Abstract Background The effects of BRAF non-V600E and BRAF V600E on the outcomes and the molecular characteristics of adult glioma patients are unknown and need to be explored, although BRAF V600E has been extensively studied in pediatric glioma. Methods Co-occurring mutations and copy number alterations of associated genes in the MAPK and p53 pathways were investigated using data from The Cancer Genome Atlas (TCGA) public database retrieved by cBioPortal. The prognosis of available adult glioma cohorts with BRAF V600E and BRAF non-V600E mutations were also investigated.

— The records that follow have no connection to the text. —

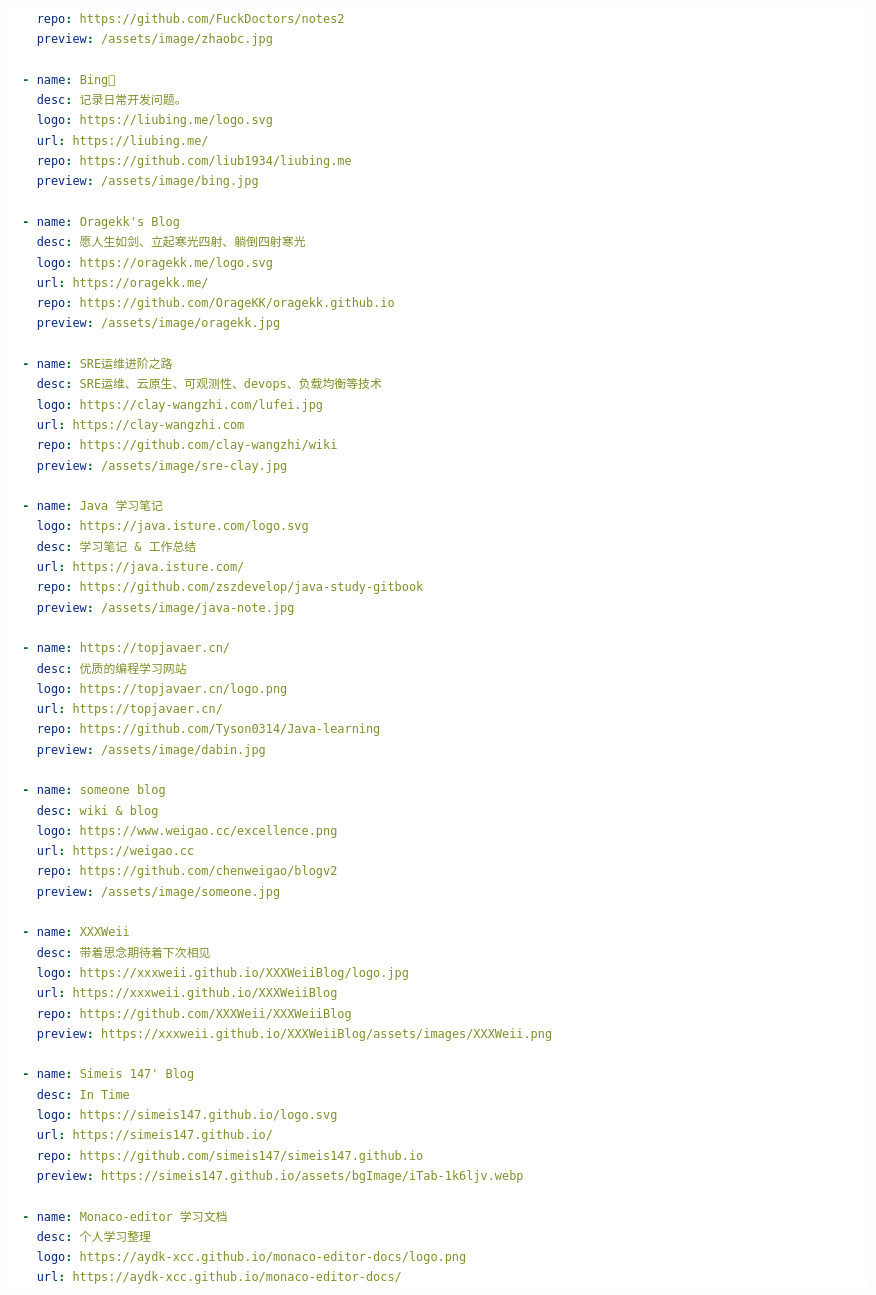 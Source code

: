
 ```yaml
    repo: https://github.com/FuckDoctors/notes2
    preview: /assets/image/zhaobc.jpg

  - name: Bing🐣
    desc: 记录日常开发问题。
    logo: https://liubing.me/logo.svg
    url: https://liubing.me/
    repo: https://github.com/liub1934/liubing.me
    preview: /assets/image/bing.jpg

  - name: Oragekk's Blog
    desc: 愿人生如剑、立起寒光四射、躺倒四射寒光
    logo: https://oragekk.me/logo.svg
    url: https://oragekk.me/
    repo: https://github.com/OrageKK/oragekk.github.io
    preview: /assets/image/oragekk.jpg

  - name: SRE运维进阶之路
    desc: SRE运维、云原生、可观测性、devops、负载均衡等技术
    logo: https://clay-wangzhi.com/lufei.jpg
    url: https://clay-wangzhi.com
    repo: https://github.com/clay-wangzhi/wiki
    preview: /assets/image/sre-clay.jpg

  - name: Java 学习笔记
    logo: https://java.isture.com/logo.svg
    desc: 学习笔记 & 工作总结
    url: https://java.isture.com/
    repo: https://github.com/zszdevelop/java-study-gitbook
    preview: /assets/image/java-note.jpg

  - name: https://topjavaer.cn/
    desc: 优质的编程学习网站
    logo: https://topjavaer.cn/logo.png
    url: https://topjavaer.cn/
    repo: https://github.com/Tyson0314/Java-learning
    preview: /assets/image/dabin.jpg

  - name: someone blog
    desc: wiki & blog
    logo: https://www.weigao.cc/excellence.png
    url: https://weigao.cc
    repo: https://github.com/chenweigao/blogv2
    preview: /assets/image/someone.jpg

  - name: XXXWeii
    desc: 带着思念期待着下次相见
    logo: https://xxxweii.github.io/XXXWeiiBlog/logo.jpg
    url: https://xxxweii.github.io/XXXWeiiBlog
    repo: https://github.com/XXXWeii/XXXWeiiBlog
    preview: https://xxxweii.github.io/XXXWeiiBlog/assets/images/XXXWeii.png

  - name: Simeis 147' Blog
    desc: In Time
    logo: https://simeis147.github.io/logo.svg
    url: https://simeis147.github.io/
    repo: https://github.com/simeis147/simeis147.github.io
    preview: https://simeis147.github.io/assets/bgImage/iTab-1k6ljv.webp

  - name: Monaco-editor 学习文档
    desc: 个人学习整理
    logo: https://aydk-xcc.github.io/monaco-editor-docs/logo.png
    url: https://aydk-xcc.github.io/monaco-editor-docs/
```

Results Ninety patients with BRAF V600E or BRAF non-V600E were enrolled in this study, and data from 52 nonredundant patients were investigated. Glioblastoma multiform was the most common cancer type, with BRAF non-V600E and BRAF V600E. TP53 (56.00% vs. 7.41%), IDH1/2 (36.00% vs. 3.70%), and ATRX (32.00% vs. 7.41%) exhibited more mutations in BRAF non-V600E than in BRAF V600E, and TP53 was an independent risk factor (56.00% vs. 7.41%). Both BRAF non-V600E and BRAF V600E frequently overlapped with CDKN2A/2B homozygous deletions (HDs), but there was no significant difference. Survival analysis showed no difference between the BRAF non-V600E and BRAF V600E cohorts, even after excluding the survival benefit of IDH1/2 mutations and considering the BRAF non-V600E mutations in the glycine-rich loop (G-loop) and in the activation segment. The estimated mean survival of patients with BRAF non-V600E & IDH1/2 WT with mutations in the G-loop groups was the shortest. Conclusions BRAF non-V600E exhibited a stronger association with IDH1/2 mutations than BRAF V600E, but no survival advantage was found.